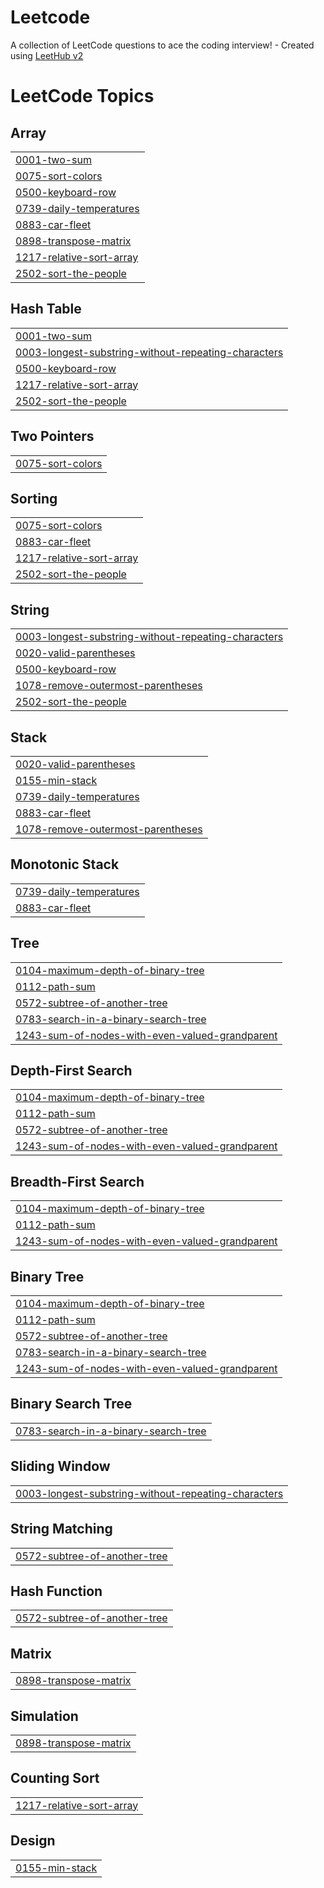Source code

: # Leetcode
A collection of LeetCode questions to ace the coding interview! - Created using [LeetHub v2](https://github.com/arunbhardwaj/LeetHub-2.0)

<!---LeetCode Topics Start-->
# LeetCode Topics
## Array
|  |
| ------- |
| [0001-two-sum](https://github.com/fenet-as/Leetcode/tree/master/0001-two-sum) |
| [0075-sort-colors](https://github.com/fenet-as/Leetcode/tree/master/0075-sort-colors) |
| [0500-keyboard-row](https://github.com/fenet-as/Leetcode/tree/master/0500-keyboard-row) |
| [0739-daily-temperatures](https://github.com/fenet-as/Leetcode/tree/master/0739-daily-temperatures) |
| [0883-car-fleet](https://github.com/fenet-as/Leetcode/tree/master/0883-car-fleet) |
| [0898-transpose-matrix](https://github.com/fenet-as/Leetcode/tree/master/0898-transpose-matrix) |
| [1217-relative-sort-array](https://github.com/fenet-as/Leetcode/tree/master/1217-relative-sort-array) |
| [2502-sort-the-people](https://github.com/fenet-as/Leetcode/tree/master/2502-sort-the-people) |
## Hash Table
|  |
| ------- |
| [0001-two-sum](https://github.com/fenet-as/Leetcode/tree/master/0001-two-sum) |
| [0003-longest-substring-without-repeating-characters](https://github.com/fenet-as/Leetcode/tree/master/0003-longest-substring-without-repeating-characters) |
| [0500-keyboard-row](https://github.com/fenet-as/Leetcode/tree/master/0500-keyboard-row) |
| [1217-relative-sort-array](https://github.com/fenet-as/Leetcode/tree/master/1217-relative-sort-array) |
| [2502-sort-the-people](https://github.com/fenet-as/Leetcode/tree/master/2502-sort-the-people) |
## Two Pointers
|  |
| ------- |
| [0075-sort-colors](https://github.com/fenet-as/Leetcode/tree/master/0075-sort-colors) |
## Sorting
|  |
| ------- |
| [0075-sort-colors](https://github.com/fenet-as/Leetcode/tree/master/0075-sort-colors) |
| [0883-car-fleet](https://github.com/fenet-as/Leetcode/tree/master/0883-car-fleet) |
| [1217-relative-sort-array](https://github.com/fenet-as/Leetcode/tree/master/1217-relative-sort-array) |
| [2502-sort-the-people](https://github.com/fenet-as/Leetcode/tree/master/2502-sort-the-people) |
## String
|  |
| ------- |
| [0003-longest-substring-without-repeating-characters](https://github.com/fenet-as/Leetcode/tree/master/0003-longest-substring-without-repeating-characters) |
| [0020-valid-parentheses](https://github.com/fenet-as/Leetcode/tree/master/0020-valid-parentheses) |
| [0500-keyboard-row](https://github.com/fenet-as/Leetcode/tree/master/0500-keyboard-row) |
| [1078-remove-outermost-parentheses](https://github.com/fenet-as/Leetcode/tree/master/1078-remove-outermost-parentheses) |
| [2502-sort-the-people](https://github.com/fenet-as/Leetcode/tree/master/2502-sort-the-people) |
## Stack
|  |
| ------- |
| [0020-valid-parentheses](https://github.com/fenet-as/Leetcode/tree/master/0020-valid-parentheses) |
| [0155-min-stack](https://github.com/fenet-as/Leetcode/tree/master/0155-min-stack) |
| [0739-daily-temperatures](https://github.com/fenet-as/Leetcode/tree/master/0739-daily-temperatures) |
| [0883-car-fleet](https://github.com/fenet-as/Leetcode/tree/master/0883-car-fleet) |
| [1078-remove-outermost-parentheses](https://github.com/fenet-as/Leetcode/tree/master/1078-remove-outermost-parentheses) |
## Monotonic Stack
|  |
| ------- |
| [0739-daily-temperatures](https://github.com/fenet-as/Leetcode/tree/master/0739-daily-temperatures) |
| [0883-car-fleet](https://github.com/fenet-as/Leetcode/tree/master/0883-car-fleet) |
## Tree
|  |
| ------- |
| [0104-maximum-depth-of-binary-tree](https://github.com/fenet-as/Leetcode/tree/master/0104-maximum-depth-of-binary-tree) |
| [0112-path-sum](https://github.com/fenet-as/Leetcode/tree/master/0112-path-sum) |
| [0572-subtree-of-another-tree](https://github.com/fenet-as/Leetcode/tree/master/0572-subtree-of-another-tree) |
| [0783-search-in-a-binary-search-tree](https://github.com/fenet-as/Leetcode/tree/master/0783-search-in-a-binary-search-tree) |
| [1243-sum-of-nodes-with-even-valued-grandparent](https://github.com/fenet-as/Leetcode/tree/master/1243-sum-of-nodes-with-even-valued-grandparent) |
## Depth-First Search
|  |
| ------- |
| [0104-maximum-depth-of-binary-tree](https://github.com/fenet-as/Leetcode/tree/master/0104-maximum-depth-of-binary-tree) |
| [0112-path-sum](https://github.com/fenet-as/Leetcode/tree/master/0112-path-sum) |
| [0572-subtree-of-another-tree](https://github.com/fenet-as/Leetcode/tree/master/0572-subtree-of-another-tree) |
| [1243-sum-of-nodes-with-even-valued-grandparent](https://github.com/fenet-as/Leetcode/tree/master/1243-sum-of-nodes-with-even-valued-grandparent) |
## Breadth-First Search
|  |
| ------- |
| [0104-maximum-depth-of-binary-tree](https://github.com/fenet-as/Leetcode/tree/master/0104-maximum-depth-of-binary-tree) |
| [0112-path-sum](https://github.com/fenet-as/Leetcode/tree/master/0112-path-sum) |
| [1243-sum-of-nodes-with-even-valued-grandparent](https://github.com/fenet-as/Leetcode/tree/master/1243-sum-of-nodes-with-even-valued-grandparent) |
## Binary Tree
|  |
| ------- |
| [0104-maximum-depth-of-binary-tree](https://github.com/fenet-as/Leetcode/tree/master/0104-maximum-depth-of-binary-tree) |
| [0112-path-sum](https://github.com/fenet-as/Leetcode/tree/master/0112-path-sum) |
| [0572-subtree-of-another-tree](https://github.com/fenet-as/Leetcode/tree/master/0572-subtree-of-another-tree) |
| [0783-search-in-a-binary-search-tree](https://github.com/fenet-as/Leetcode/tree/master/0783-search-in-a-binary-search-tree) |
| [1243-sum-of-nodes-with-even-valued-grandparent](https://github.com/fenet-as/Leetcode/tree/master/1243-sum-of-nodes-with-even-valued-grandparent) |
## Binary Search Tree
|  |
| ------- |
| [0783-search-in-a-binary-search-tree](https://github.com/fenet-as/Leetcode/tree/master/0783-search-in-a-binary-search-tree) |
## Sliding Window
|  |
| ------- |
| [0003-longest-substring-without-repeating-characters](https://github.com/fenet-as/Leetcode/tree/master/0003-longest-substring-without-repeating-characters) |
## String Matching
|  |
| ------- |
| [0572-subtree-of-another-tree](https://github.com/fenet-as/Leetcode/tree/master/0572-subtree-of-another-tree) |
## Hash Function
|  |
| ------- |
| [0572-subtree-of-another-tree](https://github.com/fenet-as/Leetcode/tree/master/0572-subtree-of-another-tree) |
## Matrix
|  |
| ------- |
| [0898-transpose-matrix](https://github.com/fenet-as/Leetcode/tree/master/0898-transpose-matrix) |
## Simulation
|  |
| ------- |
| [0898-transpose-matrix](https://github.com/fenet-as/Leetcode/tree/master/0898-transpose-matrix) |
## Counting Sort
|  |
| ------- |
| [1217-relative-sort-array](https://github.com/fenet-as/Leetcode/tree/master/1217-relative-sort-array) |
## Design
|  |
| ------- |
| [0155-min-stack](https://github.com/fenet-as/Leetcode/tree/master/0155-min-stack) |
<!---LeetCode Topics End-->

...

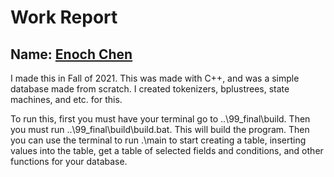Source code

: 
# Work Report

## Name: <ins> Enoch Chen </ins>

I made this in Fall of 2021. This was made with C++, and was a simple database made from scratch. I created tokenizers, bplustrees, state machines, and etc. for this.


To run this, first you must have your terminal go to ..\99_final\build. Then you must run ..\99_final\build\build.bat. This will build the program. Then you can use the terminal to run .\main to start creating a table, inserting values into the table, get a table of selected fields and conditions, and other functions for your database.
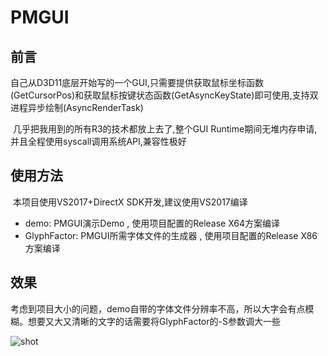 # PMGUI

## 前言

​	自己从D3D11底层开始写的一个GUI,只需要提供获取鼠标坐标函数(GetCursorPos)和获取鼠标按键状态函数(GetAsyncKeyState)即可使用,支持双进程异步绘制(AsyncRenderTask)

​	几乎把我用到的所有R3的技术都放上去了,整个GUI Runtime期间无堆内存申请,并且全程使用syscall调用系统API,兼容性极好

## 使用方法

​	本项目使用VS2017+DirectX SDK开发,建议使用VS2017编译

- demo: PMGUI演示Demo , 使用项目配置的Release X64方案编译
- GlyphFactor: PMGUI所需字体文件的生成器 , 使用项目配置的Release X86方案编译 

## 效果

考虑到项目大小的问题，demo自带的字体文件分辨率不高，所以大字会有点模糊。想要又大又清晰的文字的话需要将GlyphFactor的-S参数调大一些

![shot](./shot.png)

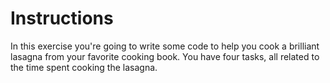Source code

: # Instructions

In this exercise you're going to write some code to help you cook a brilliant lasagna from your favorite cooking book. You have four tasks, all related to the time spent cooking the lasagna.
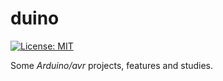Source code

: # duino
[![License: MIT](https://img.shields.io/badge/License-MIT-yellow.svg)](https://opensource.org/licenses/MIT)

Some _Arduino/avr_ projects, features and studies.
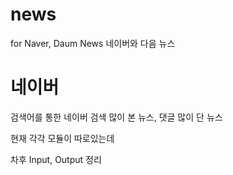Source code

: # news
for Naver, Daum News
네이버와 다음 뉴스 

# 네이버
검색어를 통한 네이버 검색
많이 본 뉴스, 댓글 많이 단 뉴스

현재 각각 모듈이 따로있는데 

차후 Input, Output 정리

◆ Directions for this task
Each line in the material above that mentions the word "database" must be copied.

◆ Answer box
I made this in Fall of 2021. This was made with C++, and was a simple database made from scratch. I created tokenizers, bplustrees, state machines, and etc. for this.
To run this, first you must have your terminal go to ..\99_final\build. Then you must run ..\99_final\build\build.bat. This will build the program. Then you can use the terminal to run .\main to start creating a table, inserting values into the table, get a table of selected fields and conditions, and other functions for your database.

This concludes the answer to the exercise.